--- MATERIAL FOR THIS TASK Enclosed Below ---

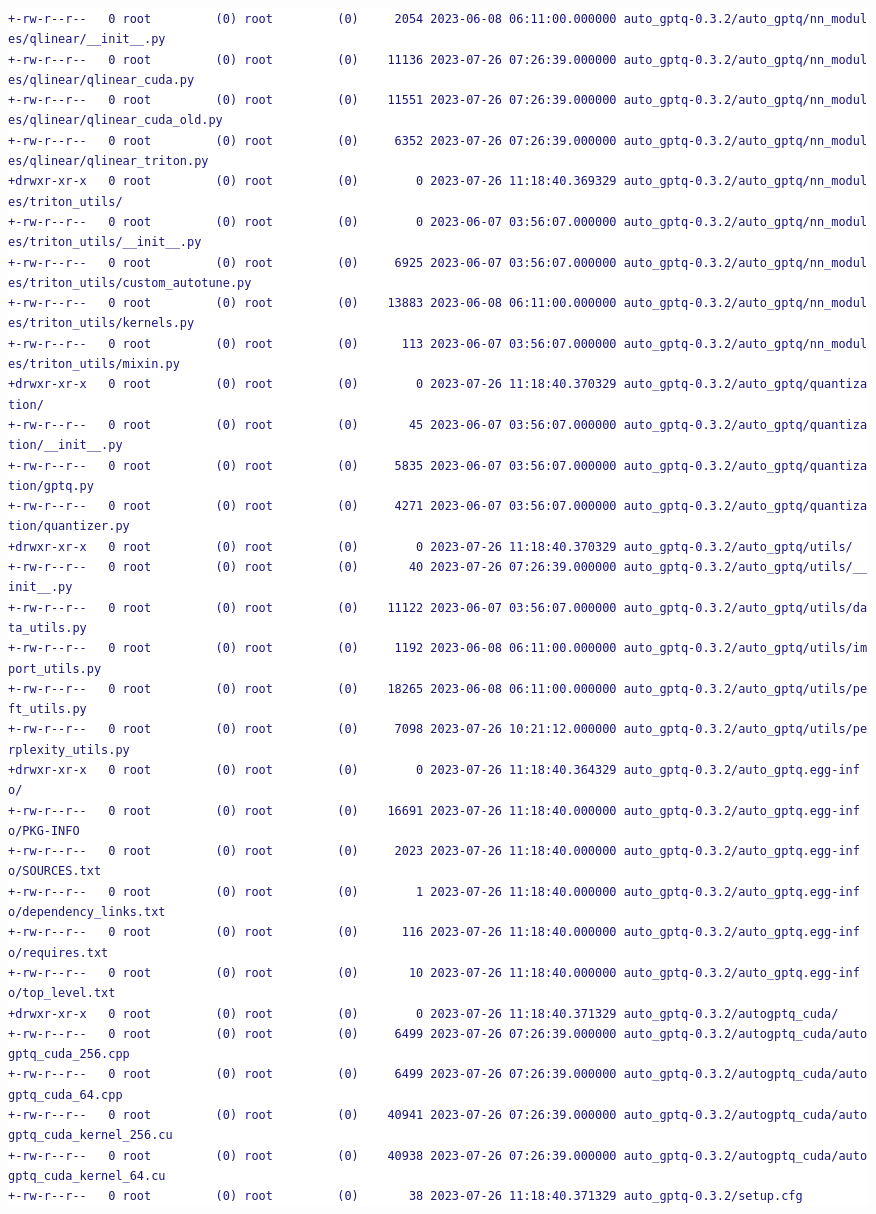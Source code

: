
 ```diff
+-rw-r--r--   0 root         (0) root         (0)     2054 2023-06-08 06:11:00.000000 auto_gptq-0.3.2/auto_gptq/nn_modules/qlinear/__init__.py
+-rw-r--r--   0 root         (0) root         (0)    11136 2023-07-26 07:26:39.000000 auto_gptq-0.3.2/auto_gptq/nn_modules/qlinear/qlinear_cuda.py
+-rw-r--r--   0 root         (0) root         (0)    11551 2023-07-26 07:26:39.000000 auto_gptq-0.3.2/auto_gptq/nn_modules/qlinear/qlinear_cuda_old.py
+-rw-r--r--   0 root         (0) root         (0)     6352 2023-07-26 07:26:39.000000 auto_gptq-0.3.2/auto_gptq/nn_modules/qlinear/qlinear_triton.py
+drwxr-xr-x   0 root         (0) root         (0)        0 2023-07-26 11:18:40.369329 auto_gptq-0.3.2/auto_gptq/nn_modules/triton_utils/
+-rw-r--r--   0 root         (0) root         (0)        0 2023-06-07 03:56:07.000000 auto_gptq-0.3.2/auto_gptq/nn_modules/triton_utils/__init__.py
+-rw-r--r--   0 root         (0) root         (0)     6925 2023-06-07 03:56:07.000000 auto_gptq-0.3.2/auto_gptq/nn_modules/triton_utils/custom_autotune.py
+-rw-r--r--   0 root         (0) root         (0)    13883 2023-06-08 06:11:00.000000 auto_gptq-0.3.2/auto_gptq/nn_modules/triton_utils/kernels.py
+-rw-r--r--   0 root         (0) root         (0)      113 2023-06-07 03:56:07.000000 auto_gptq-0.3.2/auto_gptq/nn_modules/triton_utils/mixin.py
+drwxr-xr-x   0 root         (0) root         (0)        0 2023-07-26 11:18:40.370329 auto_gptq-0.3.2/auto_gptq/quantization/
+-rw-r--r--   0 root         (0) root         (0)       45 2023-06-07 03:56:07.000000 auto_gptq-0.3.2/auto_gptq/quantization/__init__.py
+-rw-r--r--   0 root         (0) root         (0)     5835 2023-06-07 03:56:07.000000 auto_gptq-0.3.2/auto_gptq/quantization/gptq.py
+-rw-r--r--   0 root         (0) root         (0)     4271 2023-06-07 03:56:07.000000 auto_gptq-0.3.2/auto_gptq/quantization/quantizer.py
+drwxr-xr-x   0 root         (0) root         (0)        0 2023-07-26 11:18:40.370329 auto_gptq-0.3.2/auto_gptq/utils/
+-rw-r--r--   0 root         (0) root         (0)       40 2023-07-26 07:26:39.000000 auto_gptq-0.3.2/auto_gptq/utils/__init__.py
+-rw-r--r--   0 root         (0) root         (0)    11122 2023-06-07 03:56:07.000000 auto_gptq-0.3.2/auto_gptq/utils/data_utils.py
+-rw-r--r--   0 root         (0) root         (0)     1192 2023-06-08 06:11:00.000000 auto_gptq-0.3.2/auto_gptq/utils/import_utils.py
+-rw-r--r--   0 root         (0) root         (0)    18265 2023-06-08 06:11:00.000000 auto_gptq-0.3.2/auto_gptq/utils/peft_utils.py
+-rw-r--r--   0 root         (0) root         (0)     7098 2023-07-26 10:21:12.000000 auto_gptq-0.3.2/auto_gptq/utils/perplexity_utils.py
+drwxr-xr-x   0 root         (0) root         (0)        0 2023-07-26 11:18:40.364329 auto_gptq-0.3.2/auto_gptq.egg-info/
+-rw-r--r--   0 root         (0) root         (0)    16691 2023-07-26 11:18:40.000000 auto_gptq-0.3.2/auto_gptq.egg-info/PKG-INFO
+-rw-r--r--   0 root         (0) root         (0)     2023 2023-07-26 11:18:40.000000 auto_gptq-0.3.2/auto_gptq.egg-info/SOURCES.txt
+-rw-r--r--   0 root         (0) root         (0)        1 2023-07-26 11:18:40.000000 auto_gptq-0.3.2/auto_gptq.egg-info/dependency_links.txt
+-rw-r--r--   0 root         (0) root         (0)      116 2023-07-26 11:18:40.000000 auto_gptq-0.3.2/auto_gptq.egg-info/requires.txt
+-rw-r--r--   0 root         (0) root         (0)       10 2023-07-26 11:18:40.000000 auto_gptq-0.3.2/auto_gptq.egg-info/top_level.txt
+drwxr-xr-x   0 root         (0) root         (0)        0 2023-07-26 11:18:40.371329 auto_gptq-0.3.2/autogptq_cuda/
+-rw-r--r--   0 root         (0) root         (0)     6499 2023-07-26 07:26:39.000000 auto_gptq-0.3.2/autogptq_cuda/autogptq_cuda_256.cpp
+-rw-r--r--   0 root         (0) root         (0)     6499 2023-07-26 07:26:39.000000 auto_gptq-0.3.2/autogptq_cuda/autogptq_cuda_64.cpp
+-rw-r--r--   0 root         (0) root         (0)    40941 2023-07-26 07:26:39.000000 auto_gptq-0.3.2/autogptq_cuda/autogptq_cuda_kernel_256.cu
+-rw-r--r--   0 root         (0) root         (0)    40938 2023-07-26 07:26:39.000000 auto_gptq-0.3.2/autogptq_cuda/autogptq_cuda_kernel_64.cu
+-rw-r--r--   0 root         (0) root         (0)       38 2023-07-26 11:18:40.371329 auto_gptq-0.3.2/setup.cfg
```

--- End of Enclosed MATERIAL FOR THIS TASK ---
--- MATERIAL FOR THIS TASK Enclosed Below ---

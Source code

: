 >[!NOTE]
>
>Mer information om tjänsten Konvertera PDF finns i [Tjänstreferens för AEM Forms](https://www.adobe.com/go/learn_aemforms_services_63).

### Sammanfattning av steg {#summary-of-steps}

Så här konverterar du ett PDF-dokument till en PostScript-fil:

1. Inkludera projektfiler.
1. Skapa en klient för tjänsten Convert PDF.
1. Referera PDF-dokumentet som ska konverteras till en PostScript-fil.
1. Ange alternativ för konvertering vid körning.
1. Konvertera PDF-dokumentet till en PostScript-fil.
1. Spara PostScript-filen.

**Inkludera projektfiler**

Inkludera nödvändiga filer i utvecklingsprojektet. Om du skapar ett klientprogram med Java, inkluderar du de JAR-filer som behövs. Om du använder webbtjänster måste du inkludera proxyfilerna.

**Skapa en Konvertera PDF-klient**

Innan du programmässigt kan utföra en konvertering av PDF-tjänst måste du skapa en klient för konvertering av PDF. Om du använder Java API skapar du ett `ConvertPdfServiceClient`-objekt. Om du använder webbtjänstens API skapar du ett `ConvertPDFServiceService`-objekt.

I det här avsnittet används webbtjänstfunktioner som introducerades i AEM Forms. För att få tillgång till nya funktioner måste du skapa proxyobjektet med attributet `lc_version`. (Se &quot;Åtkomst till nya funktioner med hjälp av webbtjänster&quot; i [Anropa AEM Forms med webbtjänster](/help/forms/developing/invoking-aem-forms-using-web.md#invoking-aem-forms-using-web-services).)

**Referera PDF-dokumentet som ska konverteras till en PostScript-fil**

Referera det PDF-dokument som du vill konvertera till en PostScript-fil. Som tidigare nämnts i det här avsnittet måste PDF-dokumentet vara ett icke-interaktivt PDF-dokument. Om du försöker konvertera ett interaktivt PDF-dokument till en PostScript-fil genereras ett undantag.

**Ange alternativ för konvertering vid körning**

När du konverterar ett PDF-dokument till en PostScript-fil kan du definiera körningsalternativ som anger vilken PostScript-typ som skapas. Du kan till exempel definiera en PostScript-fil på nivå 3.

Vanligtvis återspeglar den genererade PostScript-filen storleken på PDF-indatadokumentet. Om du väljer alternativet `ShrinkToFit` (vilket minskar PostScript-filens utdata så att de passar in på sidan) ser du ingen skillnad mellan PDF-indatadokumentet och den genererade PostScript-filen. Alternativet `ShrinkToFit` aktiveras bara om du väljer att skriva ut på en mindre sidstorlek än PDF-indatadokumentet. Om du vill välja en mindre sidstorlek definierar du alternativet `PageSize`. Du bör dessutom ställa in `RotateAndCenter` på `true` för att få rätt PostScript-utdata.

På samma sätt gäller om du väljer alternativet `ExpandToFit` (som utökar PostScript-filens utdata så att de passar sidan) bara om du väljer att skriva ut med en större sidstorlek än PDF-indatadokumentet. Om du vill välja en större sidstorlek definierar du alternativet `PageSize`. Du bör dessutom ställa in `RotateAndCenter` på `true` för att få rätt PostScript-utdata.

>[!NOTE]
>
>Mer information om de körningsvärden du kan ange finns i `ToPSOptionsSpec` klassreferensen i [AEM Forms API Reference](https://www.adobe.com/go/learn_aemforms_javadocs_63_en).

--- End of Enclosed MATERIAL FOR THIS TASK ---
--- MATERIAL FOR THIS TASK Enclosed Below ---

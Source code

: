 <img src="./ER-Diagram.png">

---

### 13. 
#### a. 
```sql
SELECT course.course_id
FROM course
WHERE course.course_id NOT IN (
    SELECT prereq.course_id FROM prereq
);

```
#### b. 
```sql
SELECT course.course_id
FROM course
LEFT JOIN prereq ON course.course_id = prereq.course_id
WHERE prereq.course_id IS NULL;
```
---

--- End of Enclosed MATERIAL FOR THIS TASK ---

- AIM OF THE EXERCISE -
The number alone, please: how many lines in the data contain the string "konverterar"?

- PROBLEM SOLUTION -
2